She said ‘Please do,’ and pointedly refrained from calling out ‘Good night’ to Sophie, who was walking some yards ahead with the Hero of the doomed play, a gentleman by whom of late she had been rather engrossed.

Sheila and Kay walked for a while in silence down a broad avenue of trees bordered on one side by dark woods, and on the other by scattered houses. A yellow strip of moon hung, glowing in the blue, above the woods.

She began telling him that she was to be sent away to St. Margaret’s, a school in Selborne; that the term was thirteen weeks long; and that her aunt talked of going to live in Selborne permanently. This meant that she and Kay might never meet again.

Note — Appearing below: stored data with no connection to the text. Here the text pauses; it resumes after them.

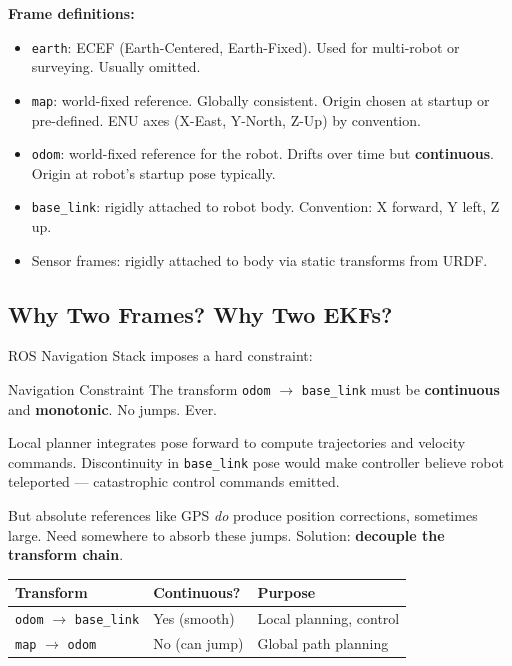 \documentclass[11pt,a4paper]{article}
\begin{document}
\textbf{Frame definitions:}
\begin{itemize}
\item \texttt{earth}: ECEF (Earth-Centered, Earth-Fixed). Used for multi-robot or surveying. Usually omitted.
\item \texttt{map}: world-fixed reference. Globally consistent. Origin chosen at startup or pre-defined. ENU axes (X-East, Y-North, Z-Up) by convention.
\item \texttt{odom}: world-fixed reference for the robot. Drifts over time but \textbf{continuous}. Origin at robot's startup pose typically.
\item \texttt{base\_link}: rigidly attached to robot body. Convention: X forward, Y left, Z up.
\item Sensor frames: rigidly attached to body via static transforms from URDF.
\end{itemize}

\subsection{Why Two Frames? Why Two EKFs?}

ROS Navigation Stack imposes a hard constraint:

\begin{warnbox}{Navigation Constraint}
The transform \texttt{odom} $\to$ \texttt{base\_link} must be \textbf{continuous} and \textbf{monotonic}. No jumps. Ever.
\end{warnbox}

Local planner integrates pose forward to compute trajectories and velocity commands. Discontinuity in \texttt{base\_link} pose would make controller believe robot teleported --- catastrophic control commands emitted.

But absolute references like GPS \emph{do} produce position corrections, sometimes large. Need somewhere to absorb these jumps. Solution: \textbf{decouple the transform chain}.

\begin{center}
\begin{tabular}{lll}
\toprule
\textbf{Transform} & \textbf{Continuous?} & \textbf{Purpose}\\
\midrule
\texttt{odom} $\to$ \texttt{base\_link} & Yes (smooth) & Local planning, control \\
\texttt{map} $\to$ \texttt{odom} & No (can jump) & Global path planning \\
\bottomrule
\end{tabular}
\end{center}
\end{document}
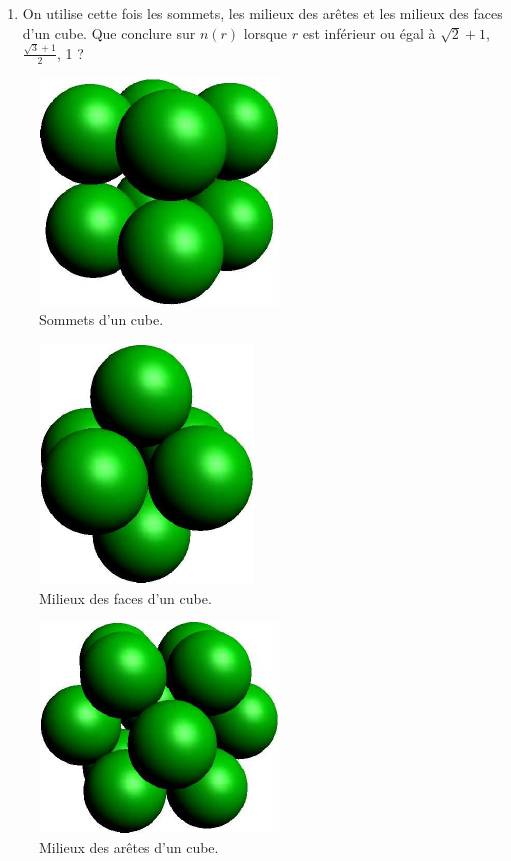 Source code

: \begin{enumerate}
\begin{enumerate}
\item On utilise cette fois les sommets, les milieux des arêtes et les milieux des faces d'un cube.\newline
Que conclure sur $n(r)$ lorsque $r$ est inférieur ou égal à $\sqrt{2}+1$, $\frac{\sqrt{3}+1}{2}$, 1 ?
\end{enumerate}
\begin{figure}[h!t]
 \centering
 \includegraphics{./Esphertan_4.pdf}
 \caption{Sommets d'un cube.}
 \label{fig:Esphertan_4}
\end{figure}
\begin{figure}[h!t]
 \centering
 \includegraphics{./Esphertan_5.pdf}
 \caption{Milieux des faces d'un cube.}
 \label{fig:Esphertan_5}
\end{figure}
\begin{figure}[h!t]
 \centering
 \includegraphics{./Esphertan_6.pdf}
 \caption{Milieux des arêtes d'un cube.}
 \label{fig:Esphertan_6}
\end{figure}


\end{enumerate}
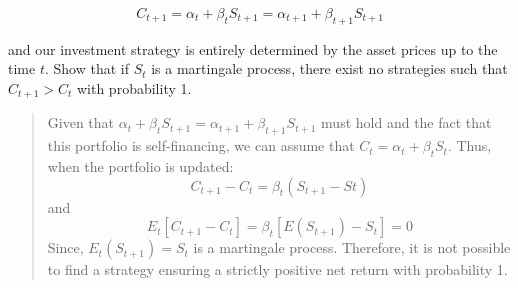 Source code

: \documentclass[11pt,]{article}
\begin{document}
\[
C_{t+1} = \alpha_t + \beta_t S_{t+1} = \alpha_{t+1} + \beta_{t+1} S_{t+1}
\]

and our investment strategy is entirely determined by the asset prices
up to the time \(t\). Show that if \(S_t\) is a martingale process,
there exist no strategies such that \(C_{t+1} > C_t\) with probability
1.

\begin{quote}
Given that
\(\alpha_t + \beta_t S_{t+1} = \alpha_{t+1} + \beta_{t+1} S_{t+1}\) must
hold and the fact that this portfolio is self-financing, we can assume
that \(C_t = \alpha_t + \beta_t S_t\). Thus, when the portfolio is
updated: \[
C_{t+1} -C_t = \beta_t (S_{t+1} - S{t})
\] and \[
E_t[C_{t+1} -C_t] = \beta_t[E(S_{t+1}) - S_t] = 0
\] Since, \(E_t(S_{t+1}) = S_t\) is a martingale process. Therefore, it
is not possible to find a strategy ensuring a strictly positive net
return with probability 1.
\end{quote}
\newpage
\singlespacing 
\end{document}
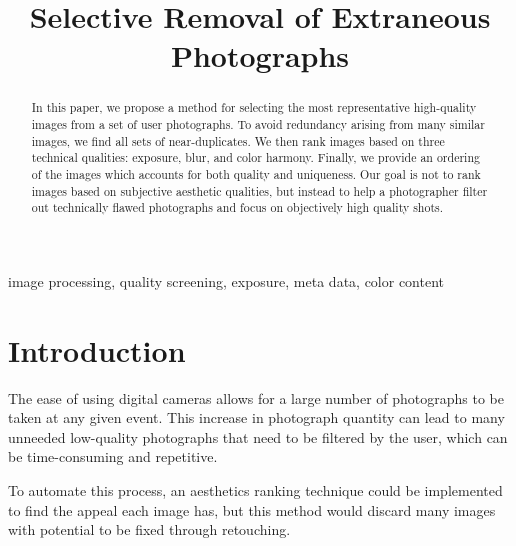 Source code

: \documentclass{article}
\begin{document}
\sloppy
\topmargin=0mm			


\title{
Selective Removal of Extraneous Photographs
}

\address{[ksamii,acarlisl]@ucsc.edu,[uliana,davis]@soe.ucsc.edu}

\maketitle	
\begin{abstract}
In this paper, we propose a method for selecting the most representative high-quality images from a set of user photographs. To avoid redundancy arising from many similar images, we find all sets of near-duplicates. We then rank images based on three technical qualities: exposure, blur, and color harmony. Finally, we provide an ordering of the images which accounts for both quality and uniqueness. Our goal is not to rank images based on subjective aesthetic qualities, but instead to help a photographer filter out technically flawed photographs and focus on objectively high quality shots.
\end{abstract}	

\begin{keywords}
image processing, quality screening, exposure, meta data, color content  %
\end{keywords}

\section{Introduction}
\label{sec:intro}

The ease of using digital cameras allows for a large number of photographs to be taken at any given event. This increase in photograph quantity can lead to many unneeded low-quality photographs that need to be filtered by the user, which can be time-consuming and repetitive.

To automate this process, an aesthetics ranking technique could be implemented to find the appeal each image has, but this method would discard many images with potential to be fixed through retouching.
\end{document}
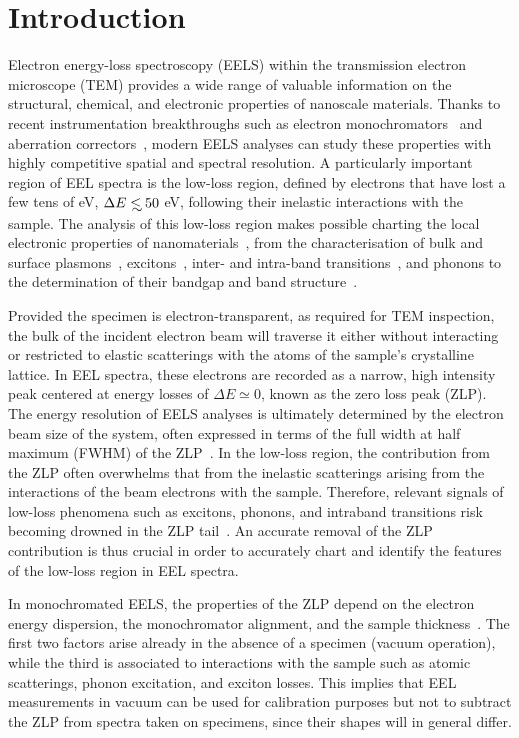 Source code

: \section{Introduction}
\label{sec:introduction}

Electron energy-loss spectroscopy (EELS) within the transmission electron microscope (TEM) provides
a wide range of
valuable information on the structural, chemical, and electronic properties of nanoscale materials.
%
Thanks to recent instrumentation breakthroughs
such as electron monochromators~\cite{Terauchi:2005, Freitag:2005} and aberration correctors~\cite{Haider:1998},
modern EELS analyses can study these properties with highly competitive spatial and spectral resolution.
%
A particularly important region of EEL spectra is
the low-loss region, defined by electrons that have lost a few tens of eV,
$\Delta E\lsim 50$ eV,
following their inelastic interactions with the sample.
%
The analysis of this low-loss region makes possible charting the local
electronic properties of nanomaterials~\cite{Geiger:1967}, from the characterisation of
bulk and surface plasmons~\cite{Schaffer:2008}, excitons~\cite{Erni:2005}, 
inter- and intra-band transitions~\cite{Rafferty:1998},
and phonons to the determination of their bandgap and band structure~\cite{Stoger:2008}.

Provided the specimen is electron-transparent, as required for TEM inspection,
the bulk of the incident electron beam will traverse it
either without interacting or restricted to elastic scatterings with the atoms
of the sample's crystalline lattice.
%
In EEL spectra, these electrons are recorded as a narrow,
high intensity peak centered at energy losses
of $\Delta E\simeq 0$, known as the zero loss peak (ZLP).
%
The energy resolution of EELS analyses is ultimately determined by
the electron beam size of the system, often expressed in terms
of the full width at half maximum (FWHM) of the
ZLP~\cite{Egerton:2009}.
%
In the low-loss region, the contribution from the ZLP
often overwhelms that from the inelastic scatterings arising from
the interactions of the beam electrons with the sample.
%
Therefore, relevant signals of low-loss phenomena such as excitons,
phonons, and intraband transitions risk becoming drowned
in the ZLP tail~\cite{Abajo:2010}.
%
An accurate removal of the ZLP
contribution is thus crucial in order to accurately chart and identify the features
of the low-loss region in EEL spectra.


In monochromated EELS, the properties of the ZLP depend on the electron energy dispersion,
the monochromator alignment, and the sample thickness~\cite{Park:2008, Stoger:2008}.
%
The first two factors arise already in the absence of a specimen (vacuum operation),
while the third is associated
to interactions with the sample such as atomic scatterings,
phonon excitation, and exciton losses.
%
This implies that EEL measurements in vacuum can be used for calibration purposes
but not to subtract the ZLP from spectra taken on specimens, since their shapes will
in general differ.




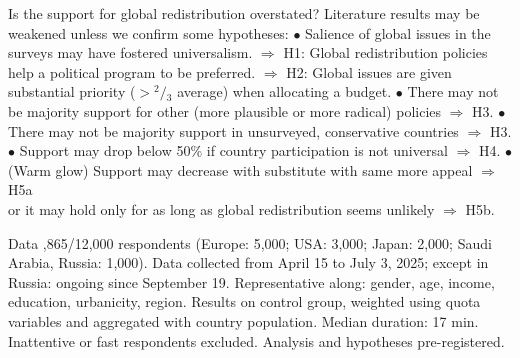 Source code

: \documentclass[aspectratio=169,xcolor=dvipsnames, 11pt,mathserif]{beamer}
\begin{document}
\begin{frame}{Is the support for global redistribution overstated?}
\bbsp
\ip Literature results may be weakened unless we confirm some hypotheses:
\ip $\bullet$ Salience of global issues in the surveys may have fostered universalism. %
\ip $\Rightarrow$ H1: Global redistribution policies help a political program to be preferred.
\ip $\Rightarrow$ H2: Global issues are given substantial priority ($>\!^{2}\!/\!_{3}$ average) when allocating a budget.
\ip $\bullet$ There may not be majority support for other (more plausible or more radical) policies $\Rightarrow$ H3.
\ip $\bullet$ There may not be majority support in unsurveyed, conservative countries $\Rightarrow$ H3.
\ip $\bullet$ Support may drop below 50\% if country participation is not universal $\Rightarrow$ H4.
\ip $\bullet$ (Warm glow) Support may decrease with substitute with same more appeal $\Rightarrow$ H5a \\ 
\quad or it may hold only for as long as global redistribution seems unlikely $\Rightarrow$ H5b.
\ee
\end{frame}

\begin{frame}{Data\label{data}}
  \vspace{.1cm}
 \vspace{-.5cm}
\bbvs
{},865/12,000 respondents (Europe: 5,000; USA: 3,000; Japan: 2,000; Saudi Arabia, Russia: 1,000).
\ip Data collected from April 15 to July 3, 2025; except in Russia: ongoing since September 19.
\ip Representative along: gender, age, income, education, urbanicity, region. \hyperlink{representativeness}{} 
\ip Results on control group, weighted using quota variables and aggregated with country population.
\ip Median duration: 17 min. Inattentive or fast respondents excluded.
\ip Analysis and hypotheses pre-registered.
\ee
\end{frame}

\end{document}
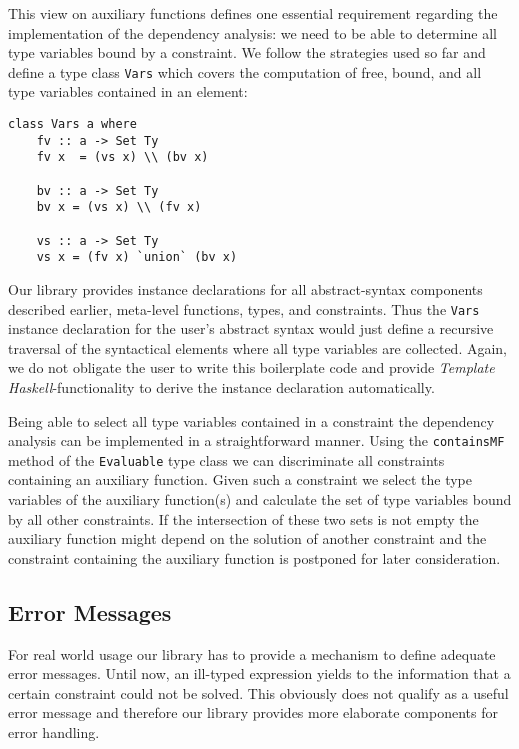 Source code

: This view on auxiliary functions defines one essential requirement
regarding the implementation of the dependency analysis: we need to be
able to determine all type variables bound by a constraint. We follow
the strategies used so far and define a type class \texttt{Vars} which
covers the computation of free, bound, and all type variables
contained in an element:
\begin{lstlisting}
class Vars a where
    fv :: a -> Set Ty
    fv x  = (vs x) \\ (bv x)

    bv :: a -> Set Ty
    bv x = (vs x) \\ (fv x)

    vs :: a -> Set Ty
    vs x = (fv x) `union` (bv x)
\end{lstlisting}
Our library provides instance declarations for all abstract-syntax
components described earlier, meta-level functions, types, and
constraints. Thus the \texttt{Vars} instance declaration for the
user's abstract syntax would just define a recursive traversal of the
syntactical elements where all type variables are collected. Again, we
do not obligate the user to write this boilerplate code and provide
\textit{Template Haskell}-functionality to derive the instance
declaration automatically.

Being able to select all type variables contained in a constraint the
dependency analysis can be implemented in a straightforward
manner. Using the \texttt{containsMF} method of the \texttt{Evaluable}
type class we can discriminate all constraints containing an
auxiliary function. Given such a constraint we select the type
variables of the auxiliary function(s) and calculate the set of type
variables bound by all other constraints. If the intersection of these
two sets is not empty the auxiliary function might depend on the
solution of another constraint and the constraint containing the
auxiliary function is postponed for later consideration.

\subsection{Error Messages}

For real world usage our library has to provide a mechanism to define
adequate error messages. Until now, an ill-typed expression yields to
the information that a certain constraint could not be solved. This
obviously does not qualify as a useful error message and therefore our
library provides more elaborate components for error handling.

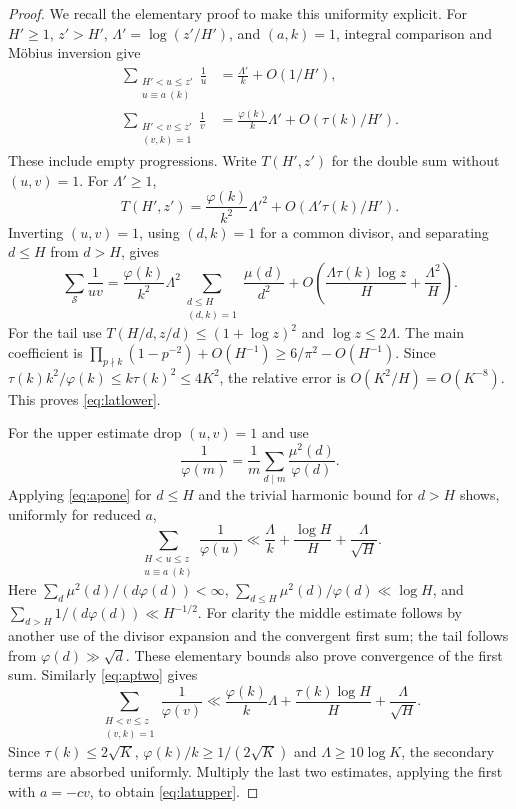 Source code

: \documentclass[10pt,reqno]{amsart}
\theoremstyle{remark}
\newcommand{\Sset}{\mathcal S}
\begin{document}
\begin{proof}
We recall the elementary proof to make this uniformity explicit.  For
$H'\geq1$, $z'>H'$, $\Lambda'=\log(z'/H')$, and $(a,k)=1$, integral
comparison and M\"obius inversion give
\begin{align}
 \sum_{\substack{H'<u\leq z'\\u\equiv a\ (k)}}\frac1u
 &=\frac{\Lambda'}k+O(1/H'),\label{eq:apone}\\
 \sum_{\substack{H'<v\leq z'\\(v,k)=1}}\frac1v
 &=\frac{\varphi(k)}k\Lambda'+O(\tau(k)/H').\label{eq:aptwo}
\end{align}
These include empty progressions.  Write $T(H',z')$ for the double sum
without $(u,v)=1$.  For $\Lambda'\geq1$,
\[
 T(H',z')=\frac{\varphi(k)}{k^2}\Lambda'^2
              +O(\Lambda'\tau(k)/H').
\]
Inverting $(u,v)=1$, using $(d,k)=1$ for a common divisor, and separating
$d\leq H$ from $d>H$, gives
\[
 \sum_{\Sset}\frac1{uv}
 =\frac{\varphi(k)}{k^2}\Lambda^2
       \sum_{\substack{d\leq H\\(d,k)=1}}\frac{\mu(d)}{d^2}
 +O\left(\frac{\Lambda\tau(k)\log z}{H}+\frac{\Lambda^2}{H}\right).
\]
For the tail use $T(H/d,z/d)\leq(1+\log z)^2$ and
$\log z\leq2\Lambda$.  The main coefficient is
$\prod_{p\nmid k}(1-p^{-2})+O(H^{-1})\geq6/\pi^2-O(H^{-1})$.
Since $\tau(k)k^2/\varphi(k)\leq k\tau(k)^2\leq4K^2$, the relative
error is $O(K^2/H)=O(K^{-8})$.  This proves \eqref{eq:latlower}.

For the upper estimate drop $(u,v)=1$ and use
\[
 \frac1{\varphi(m)}=\frac1m\sum_{d\mid m}\frac{\mu^2(d)}{\varphi(d)}.
\]
Applying \eqref{eq:apone} for $d\leq H$ and the trivial harmonic bound
for $d>H$ shows, uniformly for reduced $a$,
\[
 \sum_{\substack{H<u\leq z\\u\equiv a\ (k)}}\frac1{\varphi(u)}
 \ll\frac\Lambda k+\frac{\log H}{H}+\frac\Lambda{\sqrt H}.
\]
Here $\sum_d\mu^2(d)/(d\varphi(d))<\infty$,
$\sum_{d\leq H}\mu^2(d)/\varphi(d)\ll\log H$, and
$\sum_{d>H}1/(d\varphi(d))\ll H^{-1/2}$.
For clarity the middle estimate follows by another use of the divisor
expansion and the convergent first sum; the tail follows from
$\varphi(d)\gg\sqrt d$.  These elementary bounds also prove convergence
of the first sum.  Similarly \eqref{eq:aptwo} gives
\[
 \sum_{\substack{H<v\leq z\\(v,k)=1}}\frac1{\varphi(v)}
 \ll\frac{\varphi(k)}k\Lambda+
        \frac{\tau(k)\log H}{H}+\frac\Lambda{\sqrt H}.
\]
Since $\tau(k)\leq2\sqrt K$, $\varphi(k)/k\geq1/(2\sqrt K)$ and
$\Lambda\geq10\log K$, the secondary terms are absorbed uniformly.
Multiply the last two estimates, applying the first with $a=-cv$, to
obtain \eqref{eq:latupper}.
\end{proof}
\end{document}
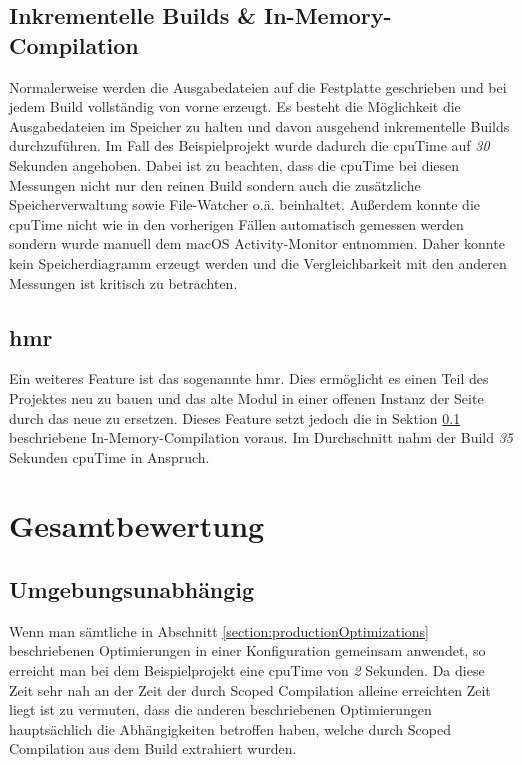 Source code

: \documentclass[11pt]{report}
\begin{document}

    		\subsection{Inkrementelle Builds \& In-Memory-Compilation}
    			\label{section:incrementalBuilds}
    			Normalerweise werden die Ausgabedateien auf die Festplatte geschrieben und bei jedem Build vollständig von vorne erzeugt. Es besteht die Möglichkeit die Ausgabedateien im Speicher zu halten und davon ausgehend inkrementelle Builds durchzuführen. Im Fall des Beispielprojekt wurde dadurch die \Gls{cpuTime} auf \emph{30} Sekunden angehoben. Dabei ist zu beachten, dass die \Gls{cpuTime} bei diesen Messungen nicht nur den reinen Build sondern auch die zusätzliche Speicherverwaltung sowie File-Watcher o.ä. beinhaltet. Außerdem konnte die \Gls{cpuTime} nicht wie in den vorherigen Fällen automatisch gemessen werden sondern wurde manuell dem macOS Activity-Monitor entnommen. Daher konnte kein Speicherdiagramm erzeugt werden und die Vergleichbarkeit mit den anderen Messungen ist kritisch zu betrachten.

    		\subsection{\Gls{hmr}}
    			Ein weiteres Feature ist das sogenannte \Gls{hmr}. Dies ermöglicht es einen Teil des Projektes neu zu bauen und das alte Modul in einer offenen Instanz der Seite durch das neue zu ersetzen. Dieses Feature setzt jedoch die in Sektion \ref{section:incrementalBuilds} beschriebene In-Memory-Compilation voraus. Im Durchschnitt nahm der Build \emph{35} Sekunden \Gls{cpuTime} in Anspruch.

		\section{Gesamtbewertung}
			\subsection{Umgebungsunabhängig}
				Wenn man sämtliche in Abschnitt \ref{section:productionOptimizations} beschriebenen Optimierungen in einer Konfiguration gemeinsam anwendet, so erreicht man bei dem Beispielprojekt eine \Gls{cpuTime} von \emph{2} Sekunden. Da diese Zeit sehr nah an der Zeit der durch Scoped Compilation alleine erreichten Zeit liegt ist zu vermuten, dass die anderen beschriebenen Optimierungen hauptsächlich die Abhängigkeiten betroffen haben, welche durch Scoped Compilation aus dem Build extrahiert wurden.
\end{document}
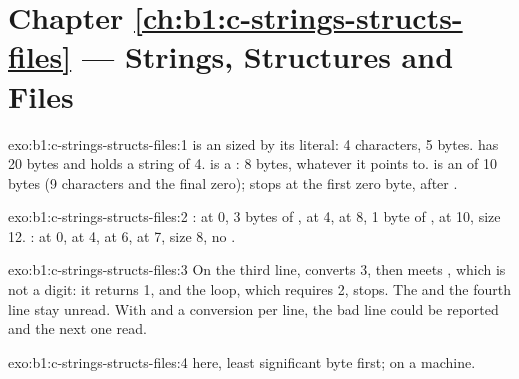 \section*{Chapter \ref{ch:b1:c-strings-structs-files} --- Strings, Structures and Files}

\begin{solution}{exo:b1:c-strings-structs-files:1}
 is an  sized by its literal: 4 characters, 5 bytes.  has 20 bytes and holds a string of 4.
 is a : 8 bytes, whatever it points to.  is an  of 10 bytes (9 characters and the final
zero);  stops at the first zero byte, after .
\end{solution}

\begin{solution}{exo:b1:c-strings-structs-files:2}
:  at 0, 3 bytes of ,  at 4,  at 8, 1 byte of ,  at 10,
size 12. :  at 0,  at 4,  at 6,  at 7, size 8, no .
\end{solution}

\begin{solution}{exo:b1:c-strings-structs-files:3}
On the third line,  converts 3, then meets , which is not a digit: it returns 1, and the loop,
which requires 2, stops. The  and the fourth line stay unread. With  and a conversion per line,
the bad line could be reported and the next one read.
\end{solution}

\begin{solution}{exo:b1:c-strings-structs-files:4}
 here, least significant byte first;  on a  machine.
\end{solution}

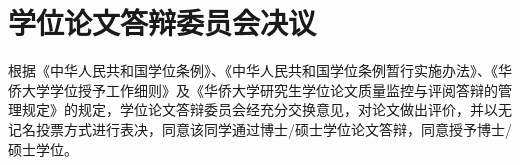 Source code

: \documentclass{report}
\begin{document}
\chapter*{学位论文答辩委员会决议}
根据《中华人民共和国学位条例》、《中华人民共和国学位条例暂行实施办法》、《华侨大学学位授予工作细则》及《华侨大学研究生学位论文质量监控与评阅答辩的管理规定》的规定，学位论文答辩委员会经充分交换意见，对论文做出评价，并以无记名投票方式进行表决，同意该同学通过博士/硕士学位论文答辩，同意授予博士/硕士学位。
\end{document}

Kay surveyed this prospect dismally. They discussed it in elaborately casual tones. And all the while she was thinking how delicious were the stillness and the moonlight and this unspoken love. Even the impending separation was beautiful, tragic, uplifting. When at his suggestion they sat down on a borough council seat facing the woods, she caught her breath and trembled at the exquisite beauty of his shy avoidance of her eyes.

‘Frightfully thick those woods are,’ he said.

But that was said to gain time, she knew. A feeling almost of fear came over her. He was going to try to put into words this wonderful, this unutterable love.... If only it could remain unspoken, and they sit here for ever in silence!

‘I say, Sheila,’ he burst out. ‘I wish you weren’t going!’

‘Do you?’ She stared at the dark gravel path.

‘Dash it all—I’m awfully fond of you.’

She turned to him with flushed cheeks and fluttering heart, trying to speak.